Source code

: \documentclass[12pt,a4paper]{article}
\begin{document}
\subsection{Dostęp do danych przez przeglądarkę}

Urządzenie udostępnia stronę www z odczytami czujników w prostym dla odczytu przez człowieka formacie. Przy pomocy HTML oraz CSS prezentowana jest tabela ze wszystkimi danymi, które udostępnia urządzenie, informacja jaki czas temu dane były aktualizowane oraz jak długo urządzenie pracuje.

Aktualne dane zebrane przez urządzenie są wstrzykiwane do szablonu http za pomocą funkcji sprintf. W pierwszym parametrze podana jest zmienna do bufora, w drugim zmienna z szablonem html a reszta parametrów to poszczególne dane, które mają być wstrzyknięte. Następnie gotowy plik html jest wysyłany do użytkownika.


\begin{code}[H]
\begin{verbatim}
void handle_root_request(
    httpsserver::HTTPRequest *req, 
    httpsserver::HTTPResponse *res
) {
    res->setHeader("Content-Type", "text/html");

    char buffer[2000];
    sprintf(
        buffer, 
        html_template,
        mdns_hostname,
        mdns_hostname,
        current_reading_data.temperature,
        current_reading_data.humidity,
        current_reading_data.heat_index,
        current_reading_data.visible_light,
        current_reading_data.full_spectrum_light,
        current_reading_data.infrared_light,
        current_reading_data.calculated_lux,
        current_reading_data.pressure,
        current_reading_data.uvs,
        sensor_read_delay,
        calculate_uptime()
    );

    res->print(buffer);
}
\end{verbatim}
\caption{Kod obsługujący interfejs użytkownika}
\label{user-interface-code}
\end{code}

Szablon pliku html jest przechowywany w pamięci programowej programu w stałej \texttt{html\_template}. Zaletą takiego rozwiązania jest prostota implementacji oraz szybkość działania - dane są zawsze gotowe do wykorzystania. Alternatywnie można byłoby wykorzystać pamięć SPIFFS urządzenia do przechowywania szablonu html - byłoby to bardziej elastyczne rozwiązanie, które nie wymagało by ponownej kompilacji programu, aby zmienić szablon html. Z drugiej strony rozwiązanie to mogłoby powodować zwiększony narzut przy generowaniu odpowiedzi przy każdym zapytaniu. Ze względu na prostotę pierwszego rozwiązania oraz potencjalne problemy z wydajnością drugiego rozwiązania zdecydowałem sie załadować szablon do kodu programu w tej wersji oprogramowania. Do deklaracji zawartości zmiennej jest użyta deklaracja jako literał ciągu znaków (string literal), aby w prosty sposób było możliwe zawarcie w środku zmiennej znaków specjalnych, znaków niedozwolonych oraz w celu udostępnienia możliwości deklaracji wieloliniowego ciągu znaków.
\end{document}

....

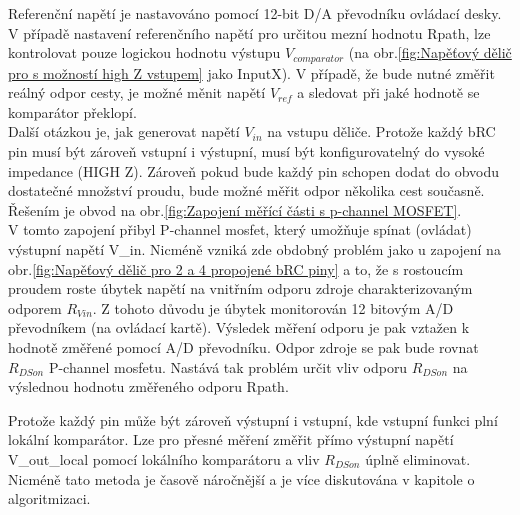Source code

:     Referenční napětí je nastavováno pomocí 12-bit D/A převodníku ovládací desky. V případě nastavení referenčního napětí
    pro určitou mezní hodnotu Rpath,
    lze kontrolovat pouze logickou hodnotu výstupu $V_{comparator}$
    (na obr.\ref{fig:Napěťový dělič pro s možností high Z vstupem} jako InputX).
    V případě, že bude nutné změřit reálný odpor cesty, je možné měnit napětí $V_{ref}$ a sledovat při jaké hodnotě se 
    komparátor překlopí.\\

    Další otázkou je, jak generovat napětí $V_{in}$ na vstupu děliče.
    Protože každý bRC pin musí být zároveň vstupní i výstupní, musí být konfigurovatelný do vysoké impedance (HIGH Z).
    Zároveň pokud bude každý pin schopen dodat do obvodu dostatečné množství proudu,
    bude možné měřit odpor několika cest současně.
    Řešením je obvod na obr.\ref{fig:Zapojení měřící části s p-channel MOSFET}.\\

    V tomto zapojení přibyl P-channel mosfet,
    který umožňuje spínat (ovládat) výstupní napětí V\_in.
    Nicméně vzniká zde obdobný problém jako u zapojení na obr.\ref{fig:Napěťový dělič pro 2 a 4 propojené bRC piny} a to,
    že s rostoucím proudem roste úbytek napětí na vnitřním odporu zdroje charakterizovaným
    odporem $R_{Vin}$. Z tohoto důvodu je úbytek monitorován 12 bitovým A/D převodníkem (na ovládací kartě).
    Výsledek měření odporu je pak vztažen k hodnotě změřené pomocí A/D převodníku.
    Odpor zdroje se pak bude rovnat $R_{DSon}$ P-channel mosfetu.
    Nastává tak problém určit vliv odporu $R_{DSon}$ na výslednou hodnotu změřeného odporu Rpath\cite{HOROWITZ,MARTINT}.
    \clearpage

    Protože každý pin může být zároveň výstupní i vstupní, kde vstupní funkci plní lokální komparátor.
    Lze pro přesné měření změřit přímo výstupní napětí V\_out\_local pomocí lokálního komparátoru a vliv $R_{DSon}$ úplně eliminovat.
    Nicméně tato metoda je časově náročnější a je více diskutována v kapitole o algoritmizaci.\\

....

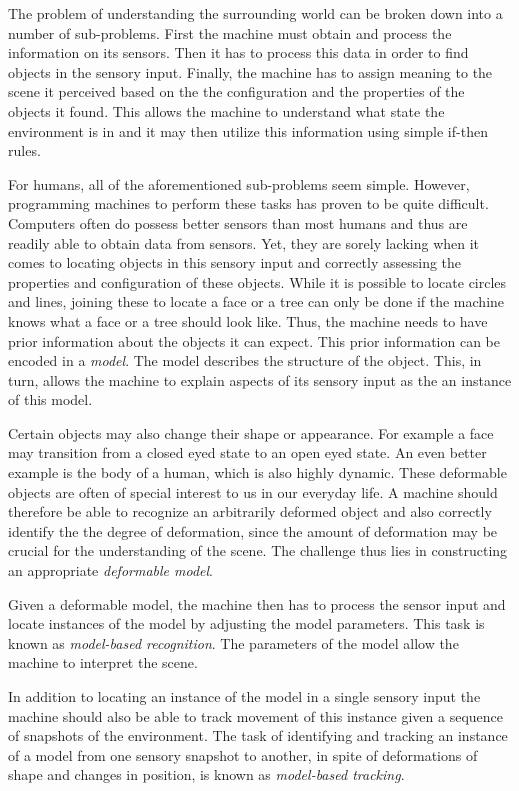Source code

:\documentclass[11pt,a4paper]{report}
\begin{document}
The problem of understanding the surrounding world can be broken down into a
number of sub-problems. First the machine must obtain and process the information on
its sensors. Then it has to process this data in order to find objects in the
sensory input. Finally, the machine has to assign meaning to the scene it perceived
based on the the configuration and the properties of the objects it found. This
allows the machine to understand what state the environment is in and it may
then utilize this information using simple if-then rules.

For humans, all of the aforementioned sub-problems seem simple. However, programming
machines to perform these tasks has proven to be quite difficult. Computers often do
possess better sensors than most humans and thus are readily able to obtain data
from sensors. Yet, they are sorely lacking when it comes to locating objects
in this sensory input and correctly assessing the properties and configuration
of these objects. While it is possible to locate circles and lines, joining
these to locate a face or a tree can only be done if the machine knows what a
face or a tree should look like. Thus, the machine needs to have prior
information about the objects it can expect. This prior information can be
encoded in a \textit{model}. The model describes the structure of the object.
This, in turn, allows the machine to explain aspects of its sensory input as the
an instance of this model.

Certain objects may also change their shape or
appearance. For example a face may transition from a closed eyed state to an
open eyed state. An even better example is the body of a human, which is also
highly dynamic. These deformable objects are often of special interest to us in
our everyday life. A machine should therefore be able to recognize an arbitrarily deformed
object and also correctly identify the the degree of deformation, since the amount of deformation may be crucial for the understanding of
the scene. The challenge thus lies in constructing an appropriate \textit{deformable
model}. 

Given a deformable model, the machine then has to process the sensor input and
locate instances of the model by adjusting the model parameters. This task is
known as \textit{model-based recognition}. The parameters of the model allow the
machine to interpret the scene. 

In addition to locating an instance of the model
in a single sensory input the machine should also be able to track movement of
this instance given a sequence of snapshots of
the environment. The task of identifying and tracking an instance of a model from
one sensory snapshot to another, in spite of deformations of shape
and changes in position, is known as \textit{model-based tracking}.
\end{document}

....

» The problem: From the records above, repeat exactly the lines from the one with "který umožňuje spínat" through the one with "Nicméně tato metoda", both included.

» Task response:
    který umožňuje spínat (ovládat) výstupní napětí V\_in.
    Nicméně vzniká zde obdobný problém jako u zapojení na obr.\ref{fig:Napěťový dělič pro 2 a 4 propojené bRC piny} a to,
    že s rostoucím proudem roste úbytek napětí na vnitřním odporu zdroje charakterizovaným
    odporem $R_{Vin}$. Z tohoto důvodu je úbytek monitorován 12 bitovým A/D převodníkem (na ovládací kartě).
    Výsledek měření odporu je pak vztažen k hodnotě změřené pomocí A/D převodníku.
    Odpor zdroje se pak bude rovnat $R_{DSon}$ P-channel mosfetu.
    Nastává tak problém určit vliv odporu $R_{DSon}$ na výslednou hodnotu změřeného odporu Rpath\cite{HOROWITZ,MARTINT}.
    \clearpage

    Protože každý pin může být zároveň výstupní i vstupní, kde vstupní funkci plní lokální komparátor.
    Lze pro přesné měření změřit přímo výstupní napětí V\_out\_local pomocí lokálního komparátoru a vliv $R_{DSon}$ úplně eliminovat.
    Nicméně tato metoda je časově náročnější a je více diskutována v kapitole o algoritmizaci.\\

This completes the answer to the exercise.